セッション記号 A (大気水圏科学) » A-CG 大気海洋・環境科学複合領域・一般

[A-CG43] 地球環境科学と人工知能/機械学習

2021年6月3日(木) 13:45 〜 15:15 Ch.07 (Zoom会場07)

コンビーナ:冨田 智彦(熊本大学大学院 先端科学研究部)、細田 滋毅(国立研究開発法人海洋研究開発機構)、福井 健一(大阪大学)、小野 智司(鹿児島大学)、座長:冨田 智彦(熊本大学大学院 先端科学研究部)、細田 滋毅(国立研究開発法人海洋研究開発機構)

14:10 〜 14:30

[ACG43-03] Recent trends in earth and environmental informatics

★Invited Papers

*松岡 大祐1,2 (1.海洋研究開発機構、2.科学技術振興機構)

キーワード:深層学習、機械学習、人工知能、ビッグデータ、データ駆動科学

In recent years, the application of machine learning techniques, such as deep learning, has been actively promoted in the earth and environmental sciences.

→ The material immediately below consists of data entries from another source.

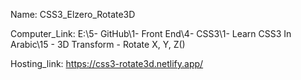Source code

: 
Name: CSS3_Elzero_Rotate3D

Computer_Link: E:\5- GitHub\1- Front End\4- CSS3\1- Learn CSS3 In Arabic\15 - 3D Transform - Rotate X, Y, Z()

Hosting_link: https://css3-rotate3d.netlify.app/


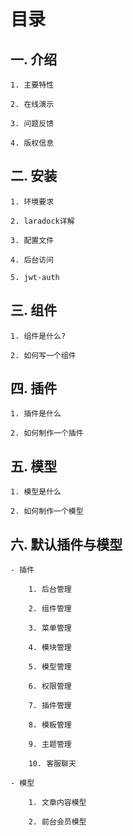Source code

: 目录
============

## 一. 介绍
    
    1. 主要特性
    
    2. 在线演示
    
    3. 问题反馈
    
    4. 版权信息
    
    
## 二. 安装

    1. 环境要求
    
    2. laradock详解
    
    3. 配置文件
    
    4. 后台访问

    5. jwt-auth
    
## 三. 组件

    1. 组件是什么?
    
    2. 如何写一个组件

## 四. 插件

    1. 插件是什么
    
    2. 如何制作一个插件

## 五. 模型

    1. 模型是什么
    
    2. 如何制作一个模型

## 六. 默认插件与模型

    - 插件
    
        1. 后台管理
        
        2. 组件管理
        
        3. 菜单管理
        
        4. 模块管理
        
        5. 模型管理
        
        6. 权限管理
        
        7. 插件管理
        
        8. 模板管理
        
        9. 主题管理
        
        10. 客服聊天

    - 模型
    
        1. 文章内容模型
        
        2. 前台会员模型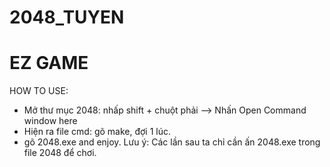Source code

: # 2048_TUYEN
# EZ GAME
HOW TO USE:
- Mở thư mục 2048: nhấp shift + chuột phải --> Nhấn Open Command window here
- Hiện ra file cmd: gõ make, đợi 1 lúc.
- gõ 2048.exe and enjoy.
Lưu ý: Các lần sau ta chỉ cần ấn 2048.exe trong file 2048 để chơi.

For example, the number of relevant papers published by the American Geophysical Union (search using machine learning as keywords) has increased rapidly as shown in the figure. Comparing the number of papers published in 2015 and 2020, there is a total increase of about seven times. Especially in the atmospheric and climate sciences, many studies have been published on pattern detection, parameterization, downscaling, bias correction, and future prediction. Some studies utilizing adversarial generative networks (GANs), which artificially generate data, have also been reported. In addition, benchmark data such as WeatherBench (Rasp et al., 2020; Rasp and Thuerey, 2021) is also available to the public with the aim of accelerating data-driven weather and climate prediction research. From these kinds of background, some research organizations such as NOAA and ECMWF have published roadmaps on the use of AI and data-driven science to provide a direction for future research and development. In this presentation, we will introduce some notable studies published in recent years, and present our personal opinions on the research trends and future directions.